After 5 years at Pius, he spent a quarter of a century at Lincoln High School and the past 5 years at Lincoln Southwest High School.
Next Thursday, Terry will bid a fond farewell to a very impressive 35 year teaching career.
Back in the early 60's, a lot of the other kids were listening to rock 'n roll and bands, but not Terry, "I was hooked on Glenn Miller and Tommy Dorsey, people like that. And that's what got me into the trombone. I pretty much stuck with the trombone since then."
Terry was in fifth grade at Havelock Grade School when he got his first trombone. He honed his skills at Lincoln Northeast High School and then went on to study music at UNL, "The more I got involved with the music department there at the university, the more the flame grew."
And one man that helped fan those flames was Professor Vernon Forbes, "Terry has gone way beyond and above what I ever expect for one of my students. You know the things that he's done, the things that he's been successful at have really been highly unusual."
Terry graduated from UNL in 1975. But before he began teaching, he played in the back up bands of a lot of well known Las Vegas type stars that traveled through the Midwest, "It was mostly single acts like Bob Hope, Red Skelton, Jerry Lewis, Liberache, Mel Torme. Just people like that that I've been fortunate enough to work with."

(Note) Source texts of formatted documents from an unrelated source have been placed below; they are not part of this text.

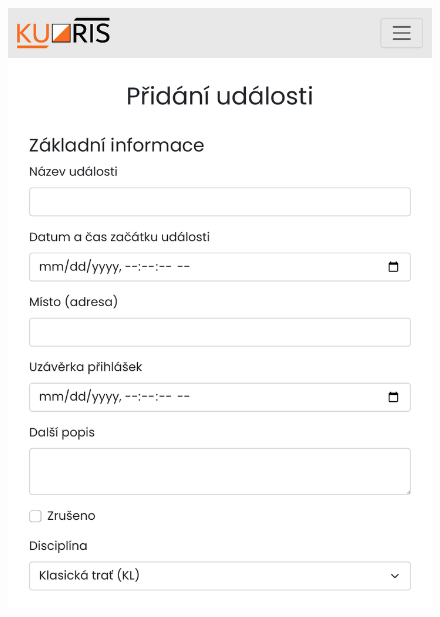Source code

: \begin{figure}[h]
\begin{minipage}[b]{0.48\linewidth}
        \includegraphics[width=\linewidth]{images/form-responsive-layout.pdf}
    \end{minipage}
\end{figure}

It seems as though Terry spent most of the 1970's with a trombone in his hands, "I joined the Lincoln Municipal Band, I think it was 1972. I've been soloist and principal trombonist in that organization and now co-director."

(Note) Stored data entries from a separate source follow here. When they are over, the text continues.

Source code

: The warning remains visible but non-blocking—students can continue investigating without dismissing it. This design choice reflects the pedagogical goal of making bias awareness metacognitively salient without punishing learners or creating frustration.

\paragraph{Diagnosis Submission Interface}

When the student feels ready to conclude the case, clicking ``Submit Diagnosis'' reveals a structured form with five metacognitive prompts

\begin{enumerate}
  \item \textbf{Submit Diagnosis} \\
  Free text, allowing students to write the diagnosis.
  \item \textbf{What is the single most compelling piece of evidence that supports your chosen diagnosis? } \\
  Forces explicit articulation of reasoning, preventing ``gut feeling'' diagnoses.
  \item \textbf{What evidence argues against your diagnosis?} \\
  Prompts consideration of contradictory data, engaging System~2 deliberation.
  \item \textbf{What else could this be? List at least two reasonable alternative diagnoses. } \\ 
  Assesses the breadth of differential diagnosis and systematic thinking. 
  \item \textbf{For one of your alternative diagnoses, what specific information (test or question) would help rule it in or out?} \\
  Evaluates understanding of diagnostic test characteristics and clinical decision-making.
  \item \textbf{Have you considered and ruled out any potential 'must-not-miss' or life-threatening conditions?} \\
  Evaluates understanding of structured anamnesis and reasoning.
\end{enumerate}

In the fall of 1975, Terry started his career with the Lincoln Symphony, "I'm still with both of those organizations."
He shared his love of music with thousands of teenagers over the past 35 years, "The thrill of teaching is seeing the growth in the kids. The travels that I've done with the kids over Asia and Europe and such like that, it's been a great run and i can look back and hopefully did it right."